(Data supplied):
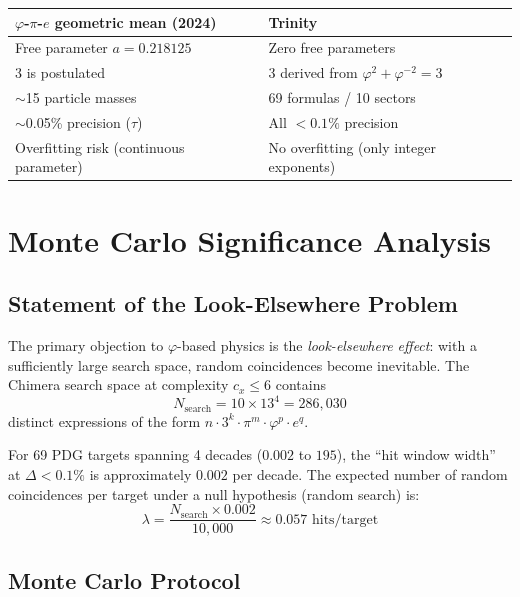 \documentclass[10pt,a4paper]{article}
\begin{document}
\medskip
\noindent\begin{tabular}{@{}p{}p{}@{}}
\toprule
\textbf{$\varphi$-$\pi$-$e$ geometric mean (2024)} & \textbf{Trinity} \\
\midrule
Free parameter $a = 0.218125$ & Zero free parameters \\
3 is postulated & 3 derived from $\varphi^2 + \varphi^{-2} = 3$ \\
$\sim$15 particle masses & 69 formulas / 10 sectors \\
$\sim$0.05\% precision ($\tau$) & All $<0.1\%$ precision \\
Overfitting risk (continuous parameter) & No overfitting (only integer exponents) \\
\bottomrule
\end{tabular}

\medskip

\section*{Monte Carlo Significance Analysis}

\subsection*{Statement of the Look-Elsewhere Problem}

The primary objection to $\varphi$-based physics is the \textit{look-elsewhere effect}:
with a sufficiently large search space, random coincidences become inevitable. The Chimera
search space at complexity $c_x \le 6$ contains
\begin{equation}
  N_{\text{search}} = 10 \times 13^4 = 286{,}030
  \label{eq:searchspace}
\end{equation}
distinct expressions of the form $n \cdot 3^k \cdot \pi^m \cdot \varphi^p \cdot e^q$.

For 69 PDG targets spanning 4 decades ($0.002$ to $195$), the ``hit window width''
at $\Delta < 0.1\%$ is approximately $0.002$ per decade. The expected number of random
coincidences per target under a null hypothesis (random search) is:
\begin{equation}
  \lambda = \frac{N_{\text{search}} \times 0.002}{10{,}000} \approx 0.057 \text{ hits/target}
  \label{eq:lambda}
\end{equation}

\subsection*{Monte Carlo Protocol}
\end{document}
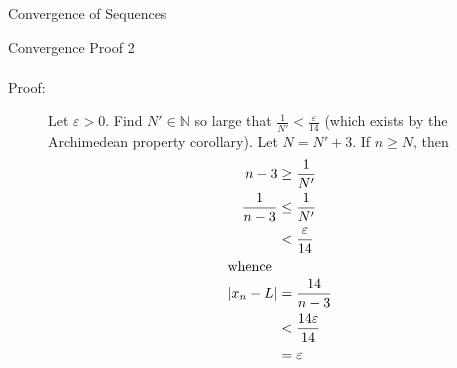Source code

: \documentclass[8pt]{extarticle}
\newcommand{\N}{\mathbb{N}}
\begin{document}
\begin{problem}{Convergence of Sequences}
\begin{problem}{Convergence Proof 2}
\begin{align*}
      \end{align*}
      \begin{description}
        \item[Proof:] Let $\varepsilon > 0$. Find $N' \in\N$ so large that $\frac{1}{N'} < \frac{\varepsilon}{14}$ (which exists by the Archimedean property corollary). Let $N = N' + 3$. If $n \geq N$, then
          \begin{align*}
            n-3 &\geq \frac{1}{N'}\\
            \frac{1}{n-3} &\leq \frac{1}{N'}\\
                          &< \frac{\varepsilon}{14}\\
                          \shortintertext{whence}
            |x_n - L| &= \frac{14}{n-3}\\
                      &< \frac{14\varepsilon}{14}\\
                      &= \varepsilon
          \end{align*}
      \end{description}
    \end{problem}
  \end{problem}
\end{document}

(The problem):
What is needed is an exact copy of the data, without any pictures.

(Problem solution):
 \documentclass[10pt,a4paper]{article}
\begin{document}
\medskip
\noindent\begin{tabular}{@{}p{}p{}@{}}
\toprule
\textbf{$\varphi$-$\pi$-$e$ geometric mean (2024)} & \textbf{Trinity} \\
\midrule
Free parameter $a = 0.218125$ & Zero free parameters \\
3 is postulated & 3 derived from $\varphi^2 + \varphi^{-2} = 3$ \\
$\sim$15 particle masses & 69 formulas / 10 sectors \\
$\sim$0.05\% precision ($\tau$) & All $<0.1\%$ precision \\
Overfitting risk (continuous parameter) & No overfitting (only integer exponents) \\
\bottomrule
\end{tabular}

\medskip

\section*{Monte Carlo Significance Analysis}

\subsection*{Statement of the Look-Elsewhere Problem}

The primary objection to $\varphi$-based physics is the \textit{look-elsewhere effect}:
with a sufficiently large search space, random coincidences become inevitable. The Chimera
search space at complexity $c_x \le 6$ contains
\begin{equation}
  N_{\text{search}} = 10 \times 13^4 = 286{,}030
  \label{eq:searchspace}
\end{equation}
distinct expressions of the form $n \cdot 3^k \cdot \pi^m \cdot \varphi^p \cdot e^q$.

For 69 PDG targets spanning 4 decades ($0.002$ to $195$), the ``hit window width''
at $\Delta < 0.1\%$ is approximately $0.002$ per decade. The expected number of random
coincidences per target under a null hypothesis (random search) is:
\begin{equation}
  \lambda = \frac{N_{\text{search}} \times 0.002}{10{,}000} \approx 0.057 \text{ hits/target}
  \label{eq:lambda}
\end{equation}

\subsection*{Monte Carlo Protocol}
\end{document}
Source code

: \documentclass[8pt]{extarticle}
\newcommand{\N}{\mathbb{N}}
\begin{document}
\begin{problem}{Convergence of Sequences}
\begin{problem}{Convergence Proof 2}
\begin{align*}
      \end{align*}
      \begin{description}
        \item[Proof:] Let $\varepsilon > 0$. Find $N' \in\N$ so large that $\frac{1}{N'} < \frac{\varepsilon}{14}$ (which exists by the Archimedean property corollary). Let $N = N' + 3$. If $n \geq N$, then
          \begin{align*}
            n-3 &\geq \frac{1}{N'}\\
            \frac{1}{n-3} &\leq \frac{1}{N'}\\
                          &< \frac{\varepsilon}{14}\\
                          \shortintertext{whence}
            |x_n - L| &= \frac{14}{n-3}\\
                      &< \frac{14\varepsilon}{14}\\
                      &= \varepsilon
          \end{align*}
      \end{description}
    \end{problem}
  \end{problem}
\end{document}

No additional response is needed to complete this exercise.